Тут он впервые посмотрел мне в глаза и сказал:
— Этого как раз я и не хочу. Не надо меня туда водить!
— А больше ничего не закажешь?
— Не думай, что я боюсь трибунала и расстрела.
— Да, уж по головке тебя не погладят, не надейся.
— Знаю, что не погладят! И я не об этом… Я тебя прошу об одном одолжении — буду тебе премного благодарен, если ты меня правильно поймешь…
— Нужна мне твоя благодарность. Ну что тебе, говори!
— Ты знаешь, в этой дивизии я с первого дня войны. Попал я в нее прямо из тбилисского пехотного училища, дали мне взвод… В дивизии меня многие знают — и красноармейцы и командиры. Вот и подумай, какими глазами они на меня посмотрят, что я им скажу!.. Будь человеком, избавь меня от этого.
— Раньше надо было думать.
— Не учи меня, ради бога! Ничему уже не научишь, поздно, — с такой болью сказал он, что я невольно пожалел о своих словах.
— Помоги мне, парень.
Я понял, о чем он просит — легкой смерти себе ищет.
Я растерялся — мне и в голову ничего подобное не могло прийти. Я солдат, а не убийца. Я никогда не стре лял в безоружного, связанного человека. Так на что же он меня толкает, недоносок поганый.
Кажется, он догадался, о чем я думаю. Он снова посмотрел мне в глаза и сказал:
— Я недавно туда перешел. Два месяца в лагере продержали и только позавчера погнали в лес на работу. Ничего я не знаю. Ничем я не могу помочь нашим.
Нашим?!
Можете представить себе, как это слово поразило меня.
Это кого же он назвал «наши»? Тех, кого предал?
— Какой дьявол тебя туда затащил? — спросил я.
— Правду говоришь — дьявол. Обида разъела мое сердце… в тридцать седьмом родных моих угнали в Сибирь, там они и погибли. С того времени не стало мне покоя…
— И ты потому оплевал все иконы и кресты? Хорош! У моего товарища тоже отца забрали, а он на Халхин-Голе геройски погиб.
— Верю, да видать я не из того куска железа. Злоба ослепила меня.
День выдался пасмурный, вокруг было тихо, спокойно, и просто не верилось, что за каждой скалой, в каждой расщелине, за каждым камнем притаились нацеленные друг на друга пушки, пулеметы, винтовки и в любую минуту может начаться светопреставление. Только в такой тишине и могла родиться в моей голове нелепая мысль.
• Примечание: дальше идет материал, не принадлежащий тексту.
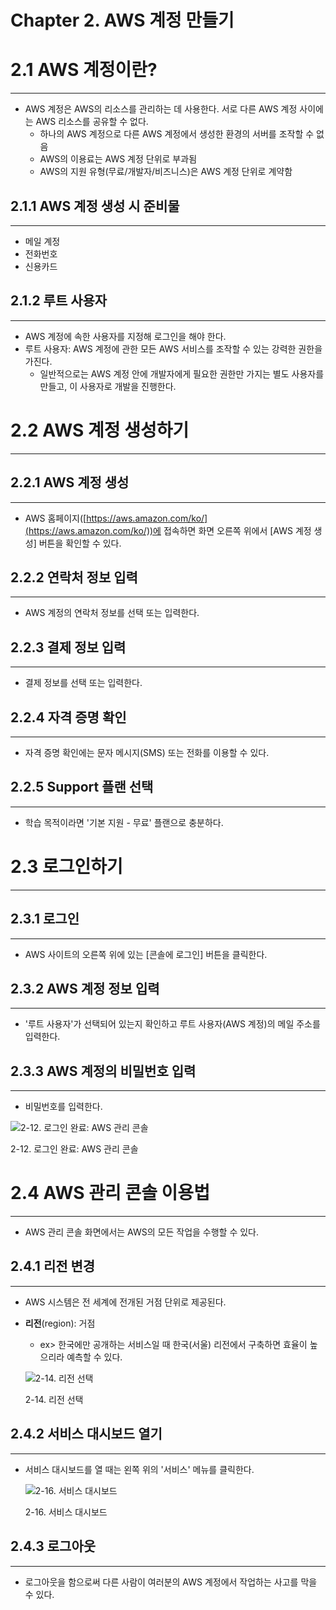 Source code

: # Chapter 2. AWS 계정 만들기

# 2.1 AWS 계정이란?

---

- AWS 계정은 AWS의 리소스를 관리하는 데 사용한다. 서로 다른 AWS 계정 사이에는 AWS 리소스를 공유할 수 없다.
    - 하나의 AWS 계정으로 다른 AWS 계정에서 생성한 환경의 서버를 조작할 수 없음
    - AWS의 이용료는 AWS 계정 단위로 부과됨
    - AWS의 지원 유형(무료/개발자/비즈니스)은 AWS 계정 단위로 계약함

## 2.1.1 AWS 계정 생성 시 준비물

---

- 메일 계정
- 전화번호
- 신용카드

## 2.1.2 루트 사용자

---

- AWS 계정에 속한 사용자를 지정해 로그인을 해야 한다.
- 루트 사용자: AWS 계정에 관한 모든 AWS 서비스를 조작할 수 있는 강력한 권한을 가진다.
    - 일반적으로는 AWS 계정 안에 개발자에게 필요한 권한만 가지는 별도 사용자를 만들고, 이 사용자로 개발을 진행한다.

# 2.2 AWS 계정 생성하기

---

## 2.2.1 AWS 계정 생성

---

- AWS 홈페이지([https://aws.amazon.com/ko/](https://aws.amazon.com/ko/))에 접속하면 화면 오른쪽 위에서 [AWS 계정 생성] 버튼을 확인할 수 있다.

## 2.2.2 연락처 정보 입력

---

- AWS 계정의 연락처 정보를 선택 또는 입력한다.

## 2.2.3 결제 정보 입력

---

- 결제 정보를 선택 또는 입력한다.

## 2.2.4 자격 증명 확인

---

- 자격 증명 확인에는 문자 메시지(SMS) 또는 전화를 이용할 수 있다.

## 2.2.5 Support 플랜 선택

---

- 학습 목적이라면 '기본 지원 - 무료' 플랜으로 충분하다.

# 2.3 로그인하기

---

## 2.3.1 로그인

---

- AWS 사이트의 오른쪽 위에 있는 [콘솔에 로그인] 버튼을 클릭한다.

## 2.3.2 AWS 계정 정보 입력

---

- '루트 사용자'가 선택되어 있는지 확인하고 루트 사용자(AWS 계정)의 메일 주소를 입력한다.

## 2.3.3 AWS 계정의 비밀번호 입력

---

- 비밀번호를 입력한다.

![2-12. 로그인 완료: AWS 관리 콘솔](Chapter%202%20AWS%20%E1%84%80%E1%85%A8%E1%84%8C%E1%85%A5%E1%86%BC%20%E1%84%86%E1%85%A1%E1%86%AB%E1%84%83%E1%85%B3%E1%86%AF%E1%84%80%E1%85%B5%201434f675a10547a4b04ffebedfcf9df9/Untitled.png)

2-12. 로그인 완료: AWS 관리 콘솔

# 2.4 AWS 관리 콘솔 이용법

---

- AWS 관리 콘솔 화면에서는 AWS의 모든 작업을 수행할 수 있다.

## 2.4.1 리전 변경

---

- AWS 시스템은 전 세계에 전개된 거점 단위로 제공된다.
- **리전**(region): 거점
    - ex> 한국에만 공개하는 서비스일 때 한국(서울) 리전에서 구축하면 효율이 높으리라 예측할 수 있다.
    
    ![2-14. 리전 선택](Chapter%202%20AWS%20%E1%84%80%E1%85%A8%E1%84%8C%E1%85%A5%E1%86%BC%20%E1%84%86%E1%85%A1%E1%86%AB%E1%84%83%E1%85%B3%E1%86%AF%E1%84%80%E1%85%B5%201434f675a10547a4b04ffebedfcf9df9/Untitled%201.png)
    
    2-14. 리전 선택
    

## 2.4.2 서비스 대시보드 열기

---

- 서비스 대시보드를 열 때는 왼쪽 위의 '서비스' 메뉴를 클릭한다.
    
    ![2-16. 서비스 대시보드](Chapter%202%20AWS%20%E1%84%80%E1%85%A8%E1%84%8C%E1%85%A5%E1%86%BC%20%E1%84%86%E1%85%A1%E1%86%AB%E1%84%83%E1%85%B3%E1%86%AF%E1%84%80%E1%85%B5%201434f675a10547a4b04ffebedfcf9df9/Untitled%202.png)
    
    2-16. 서비스 대시보드
    

## 2.4.3 로그아웃

---

- 로그아웃을 함으로써 다른 사람이 여러분의 AWS 계정에서 작업하는 사고를 막을 수 있다.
— Может, простят тебя, — вырвалось у меня.
И снова я услышал его ужасный смех, от которого мне стало не по себе.
— Нет, не простят, — сказал он. — Да и не хочу, чтобы простили. Ничего уже не хочу. Думал, уйду к ним и успокоюсь… не вышло. Только сам себя замучил. Надо было знать, что изменник не мститель, а только подлец…
Какое-то мгновение я еще сомневался — может, он хитрит, играет на моих чувствах и хочет разжалобить меня. Но после этих слов все мои сомнения рассеялись — я понял, что человек этот дошел до последней черты, за которой уже нет ни игры, ни хитрости, ни расчета.
— Надо же было с тобой встретиться, — сказал я и пожалел себя, как самого последнего неудачника.
Он приподнялся, оперся локтями в землю и в упор посмотрел на меня.
— Послушай… если тебе самому трудно, дай мне мой автомат… оставь в нем одну пулю… и дай!
«Как постигнешь чужую душу! — подумал я. — Может, он и вправду хочет перехитрить меня? Одной пули и для меня достаточно».
Он и это прочитал на моем лице.
— Не бойся, — успокоил он меня. — Если не веришь, подожди за этой скалой… я быстро управлюсь…
В землянку заглянул Кашия.
— Мамия, тебя капитан зовет.
— А что там, не знаешь?
— Не знаю. Велел позвать и все.
Джаиани извинился, сказал, что скоро вернется, и вышел из землянки. Вернулся он довольно быстро.
— Иду этого слепца искать, а то он наделает нам беды. Уже у моста его снаряды ложатся. Обидно только, что не успел вам досказать…
— Ничего. На днях я снова приеду, тогда и доскажешь.
— Приезжайте. Только бумаги побольше захватите — я могу рассказывать с утра до ночи, — рассмеялся он.